Background: Troponin and D-dimer point of care tests (POCTs) can be used to aid the diagnosis of patients with symptoms suggestive of suspected acute coronary syndrome and venous thromboembolism respectively. Potential advantages of POCT include, for instance, a faster turnaround time, a reduced length of stay and reduced unnecessary hospitalisation/further testing.

This rapid assessment addresses the research question whether using the POCT for D-dimer and troponin (Tn) in symptomatic patients presenting at ambulatory (primary or community care) settings or emergency care settings is more effective and/or safer than current diagnostic practice.

Methods: The EUnetHTA Core Model® was used as a reporting standard. Assessment elements from the Rapid Relative Effectiveness Assessments Version 4.2 were utilised. Where applicable, further assessment elements from the HTA Core Model® Application for Diagnostic Technologies version 3.0. were used. This report comprises two guideline synopsises, two overviews of reviews (incl. update assessments) and expert consultations.

Results: For Tn-POCT, we identified 15 relevant point of care devices for this rapid evidence synthesis. Of these, 14 devices measure troponin quantitatively. For D-dimer POCT, eleven devices were identified, eight of which measure D-dimer quantitatively. POCT devices can be classified in different ways e.g., hand-held devices, fixed devices, etc., and manifest differences in measurement methods (e.g., quantitative vs. qualitative, the sample size and analytical range). The exact nature of POCT products in use in the Austrian and Romanian health care systems is unknown.
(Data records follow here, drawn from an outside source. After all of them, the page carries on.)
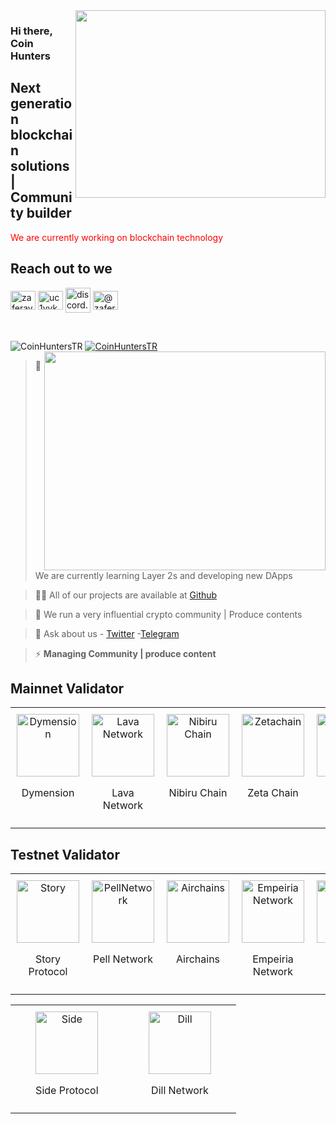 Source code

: <img src="https://www.kg-legal.eu/wp-content/uploads/2021/10/blockchain.gif" align="right" width="400" height="300">

### Hi there, Coin Hunters

## Next generation blockchain solutions | Community builder

<font color="red">We are currently working on blockchain technology </font>

## Reach out to we

<a href="https://twitter.com/coinhuntersTR" target="blank"><img align="center" src="https://raw.githubusercontent.com/rahuldkjain/github-profile-readme-generator/master/src/images/icons/Social/twitter.svg" alt="zaferayan" height="30" width="40" /></a>
<a href="https://www.youtube.com/@CoinHuntersTR" target="blank"><img align="center" src="https://raw.githubusercontent.com/rahuldkjain/github-profile-readme-generator/master/src/images/icons/Social/youtube.svg" alt="uc1vykhlufpaoghrwhjikrqg" height="30" width="40" /></a>
<a href="https://discord.gg/TNDcT4UnB7" target="blank"><img align="center" src="https://raw.githubusercontent.com/rahuldkjain/github-profile-readme-generator/master/src/images/icons/Social/discord.svg" alt="discord.gg/ruescommunity" height="40" width="40" /></a>
<a href="https://coinhunterstr.medium.com/" target="blank"><img align="center" src="https://raw.githubusercontent.com/rahuldkjain/github-profile-readme-generator/master/src/images/icons/Social/medium.svg" alt="@zaferayan" height="30" width="40" /></a>


<br />

<p align="left"> <img src="https://komarev.com/ghpvc/?username=CoinHuntersTR&label=Profile%20views&color=0e75b6&style=flat" alt="CoinHuntersTR" /> <a href="https://twitter.com/CoinHuntersTR" target="blank"><img src="https://img.shields.io/twitter/follow/CoinHuntersTR?logo=twitter&style=for-the-badge" alt="CoinHuntersTR" " /></a> 

<img src="https://github-readme-stats.vercel.app/api?username=coinhunterstr&show_icons=true&theme=highcontrast" align="right" width="450" height="350" >

> 🔭 We are currently learning Layer 2s and developing new DApps

> 👨‍💻 All of our projects are available at [Github](https://github.com/CoinHuntersTR)

> 📝 We run a very influential crypto community | Produce contents

> 💬 Ask about us  - [Twitter](https://twitter.com/coinhunters_) -[Telegram](https://t.me/CoinHuntersTR)

> ⚡ **Managing Community | produce content**

## Mainnet Validator

<table style="width: 100%; border-collapse: collapse; table-layout: fixed;">
  <tr>
    <td style="width: 33.33%; text-align: center; padding: 10px; vertical-align: top;">
      <a href="https://wallet.keplr.app/chains/dymension?modal=staking&chain=dymension_1100-1&validator_address=dymvaloper1p87xgcekkkpp783xl5wu48p0dw2p2duru5ul9n&step_id=2" target="_blank">
        <img src="https://coinhunterstr.com/wp-content/uploads/2024/02/dymension.png" alt="Dymension" style="width: 100px; height: 100px; object-fit: contain;">
      </a>
      <p>Dymension</p>
    </td>
    <td style="width: 33.33%; text-align: center; padding: 10px; vertical-align: top;">
      <a href="https://wallet.keplr.app/chains/lava?modal=staking&chain=lava-mainnet-1&validator_address=lava%40valoper1xxezsqtdsmztz9ugutyyjmvma6aukh07fylqhe&step_id=2" target="_blank">
        <img src="https://pbs.twimg.com/profile_images/1628433459977850882/l4oqDz8R_400x400.jpg" alt="Lava Network" style="width: 100px; height: 100px; object-fit: contain;">
      </a>
      <p>Lava Network</p>
    </td>
    <td style="width: 33.33%; text-align: center; padding: 10px; vertical-align: top;">
      <a href="https://app.nibiru.fi/stake" target="_blank">
        <img src="https://pbs.twimg.com/profile_images/1765792149940113411/Z7-0ngUy_400x400.jpg" alt="Nibiru Chain" style="width: 100px; height: 100px; object-fit: contain;">
      </a>
      <p>Nibiru Chain</p>
    </td>
     <td style="width: 33.33%; text-align: center; padding: 10px; vertical-align: top;">
      <a href="https://hub.zetachain.com/staking/zetavaloper1k048rkrpxdnnzknjrja3xdker2xp4jhegrpxks" target="_blank">
        <img src="https://pbs.twimg.com/profile_images/1626225438849929218/h_HtSU1a_400x400.jpg" alt="Zetachain" style="width: 100px; height: 100px; object-fit: contain;">
      </a>
      <p>Zeta Chain</p>
    </td>
     <td style="width: 33.33%; text-align: center; padding: 10px; vertical-align: top;">
      <a href="https://explorer.coinhunterstr.com/Mantra/staking/mantravaloper102nulk7g4ttg9ynmkhjdndtrrlwd7hjuaf0j2d" target="_blank">
        <img src="https://pbs.twimg.com/profile_images/1790339778346618880/ihlLQAMC_400x400.jpg" alt="Mantra" style="width: 100px; height: 100px; object-fit: contain;">
      </a>
      <p>Mantra</p>
    </td>
         <td style="width: 33.33%; text-align: center; padding: 10px; vertical-align: top;">
      <a href="https://staking.avail.tools/#/overview" target="_blank">
        <img src="https://pbs.twimg.com/profile_images/1671126588694609920/THQgYJtf_400x400.png" alt="Avail" style="width: 100px; height: 100px; object-fit: contain;">
      </a>
      <p>Avail</p>
    </td>
         <td style="width: 33.33%; text-align: center; padding: 10px; vertical-align: top;">
      <a href="https://explorer.coinhunterstr.com/blockx/staking/blockxvaloper1rk49eujue99cqsynqd7fgv4rp44rw4dc5tuh26" target="_blank">
        <img src="https://pbs.twimg.com/profile_images/1571914336288776193/HmxJDHvF_400x400.jpg" alt="Blockx" style="width: 100px; height: 100px; object-fit: contain;">
      </a>
      <p>BlockX</p>
    </td>
         <td style="width: 33.33%; text-align: center; padding: 10px; vertical-align: top;">
      <a href="https://explorer.coinhunterstr.com/Crossfi/staking/mxvaloper139nrrmwhvnl2fq8flac67py39plqqg3zl88kuq" target="_blank">
        <img src="https://pbs.twimg.com/profile_images/1719733805483790336/9rtdiMS-_400x400.jpg" alt="CrossFi" style="width: 100px; height: 100px; object-fit: contain;">
      </a>
      <p>CrossFi</p>
    </td>
  </tr>
</table>

## Testnet Validator

<table style="width: 100%; border-collapse: collapse; table-layout: fixed;">
  <tr>
    <td style="width: 33.33%; text-align: center; padding: 10px; vertical-align: top;">
      <a href="https://testnet.storyscan.app/validators/storyvaloper1upyt7dr96p2ffl62ecwypeglqvk7596a3xrmvn" target="_blank">
        <img src="https://pbs.twimg.com/profile_images/1820303986349805569/MKfPfLtz_400x400.jpg" alt="Story" style="width: 100px; height: 100px; object-fit: contain;">
      </a>
      <p>Story Protocol</p>
    </td>
    <td style="width: 33.33%; text-align: center; padding: 10px; vertical-align: top;">
      <a href="https://testnet.pell.explorers.guru/validator/pellvaloper1zr2cxnrfy0jcfv4x7jgm9adxpz8wxa26wn7ztz" target="_blank">
        <img src="https://pbs.twimg.com/profile_images/1811609717522989056/_jr_bub2_400x400.png" alt="PellNetwork" style="width: 100px; height: 100px; object-fit: contain;">
      </a>
      <p>Pell Network</p>
    </td>
    <td style="width: 33.33%; text-align: center; padding: 10px; vertical-align: top;">
      <a href="https://explorer.coinhunterstr.com/Airchains-Testnet/staking/airvaloper1986du694z9wduhxhtpysxstk8jr0qw0a0nu6a9" target="_blank">
        <img src="https://pbs.twimg.com/profile_images/1689908960726245376/NSEHl_ga_400x400.jpg" alt="Airchains" style="width: 100px; height: 100px; object-fit: contain;">
      </a>
      <p>Airchains</p>
    </td>
    <td style="width: 33.33%; text-align: center; padding: 10px; vertical-align: top;">
      <a href="https://explorer.coinhunterstr.com/Empeiria-Testnet/staking/empevaloper19s20dxtpp2eqmwlgp6drc9ak5h0gyfhc90zzrt" target="_blank">
        <img src="https://pbs.twimg.com/profile_images/1575715887591612419/D2Aw6uNh_400x400.jpg" alt="Empeiria Network" style="width: 100px; height: 100px; object-fit: contain;">
      </a>
      <p>Empeiria Network</p>
    </td>
    <td style="width: 33.33%; text-align: center; padding: 10px; vertical-align: top;">
      <a href="https://explorer.coinhunterstr.com/Sunrise-Testnet/staking/sunrisevaloper13xhjcwatxvjpdsx5lpk7t9wryhxr7wgj49fy0k" target="_blank">
        <img src="https://pbs.twimg.com/profile_images/1829726747958325249/KwdbXpxQ_400x400.jpg" alt="Sunrise" style="width: 100px; height: 100px; object-fit: contain;">
      </a>
      <p>Sunrise</p>
    </td>
     <td style="width: 33.33%; text-align: center; padding: 10px; vertical-align: top;">
      <a href="https://testnet.itrocket.net/union/staking/unionvaloper1zm6e5cxg6srscdy6kev6995l7ds7hxctghrrw4" target="_blank">
        <img src="https://pbs.twimg.com/profile_images/1821610378796634112/zxLnzPaL_400x400.png" alt="Union" style="width: 100px; height: 100px; object-fit: contain;">
      </a>
      <p>Union</p>
    </td>
     <td style="width: 33.33%; text-align: center; padding: 10px; vertical-align: top;">
      <a href="https://explorer.coinhunterstr.com/Warden-Testnet/staking/wardenvaloper1ue88ahxpq2rngnhln8yz23xwclwahe72csmudf" target="_blank">
        <img src="https://pbs.twimg.com/profile_images/1827100976152555520/N-CVNgTL_400x400.jpg" alt="Warden" style="width: 100px; height: 100px; object-fit: contain;">
      </a>
      <p>Warden</p>
    </td>
    </td>
     <td style="width: 33.33%; text-align: center; padding: 10px; vertical-align: top;">
      <a href="https://explorer.coinhunterstr.com/Axone-Testnet/staking/axonevaloper1jmfdgupx9sealjvcg9vn2wvrp9gyhd5yvzvmu5" target="_blank">
        <img src="https://pbs.twimg.com/profile_images/1841523650043772928/EeZIYE7B_400x400.jpg" alt="Axone" style="width: 100px; height: 100px; object-fit: contain;">
      </a>
      <p>Axone</p>
    </td>
  </tr>
</table>
<table style="width: 100%; border-collapse: collapse; table-layout: fixed;">
  <tr>
    <td style="width: 33.33%; text-align: center; padding: 10px; vertical-align: top;">
      <a href="https://explorer.coinhunterstr.com/Side-Testnet/staking/sidevaloper1qqxsxyqkzypqvrq6rvwqqysnzsppcxqsqywqvxq7rvwqspc5rczpvzq2lgw" target="_blank">
        <img src="https://pbs.twimg.com/profile_images/1864018507362336768/mu-qb5PG_400x400.jpg" alt="Side" style="width: 100px; height: 100px; object-fit: contain;">
      </a>
      <p>Side Protocol</p>
    </td>
    <td style="width: 33.33%; text-align: center; padding: 10px; vertical-align: top;">
      <a href="https://service.coinhunterstr.com/testnet/dill/andes" target="_blank">
        <img src="https://pbs.twimg.com/profile_images/1781192846802063360/47MIlcJf_400x400.jpg" alt="Dill" style="width: 100px; height: 100px; object-fit: contain;">
      </a>
      <p>Dill Network</p>
    </td>
  </tr>
</table>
For the evaluation of the effectiveness of implementing Tn-POCT, two systematic reviews (42 primary studies) were included. The results for diagnostic test accuracy show that there are significant inconsistencies in estimates measured across settings as evident in the comparison of diagnostic test accuracy estimates of the 11 studies included in the one systematic review and significant limitations with the data (e.g., solely non-comparative studies) in the other review. The comparative evidence found by the one systematic review shows that, compared with Central Laboratory (CL) testing, Tn-POCT tended to have a lower sensitivity, lower negative predictive value, higher specificity and higher positive predictive value. Of the 32 studies in the included reviews that investigated the clinical utility of Tn-POCT, seven were randomised controlled trials. The evidence was insufficient to show non-inferiority in comparison to CL testing when implementing Tn-POCT if CL testing is onsite or readily available (e.g., in the emergency department). The evidence is also insufficient to clearly show superiority when compared to usual care in settings without or with delayed CL testing (e.g., certain ambulatory care settings, pre-hospital emergency medicine).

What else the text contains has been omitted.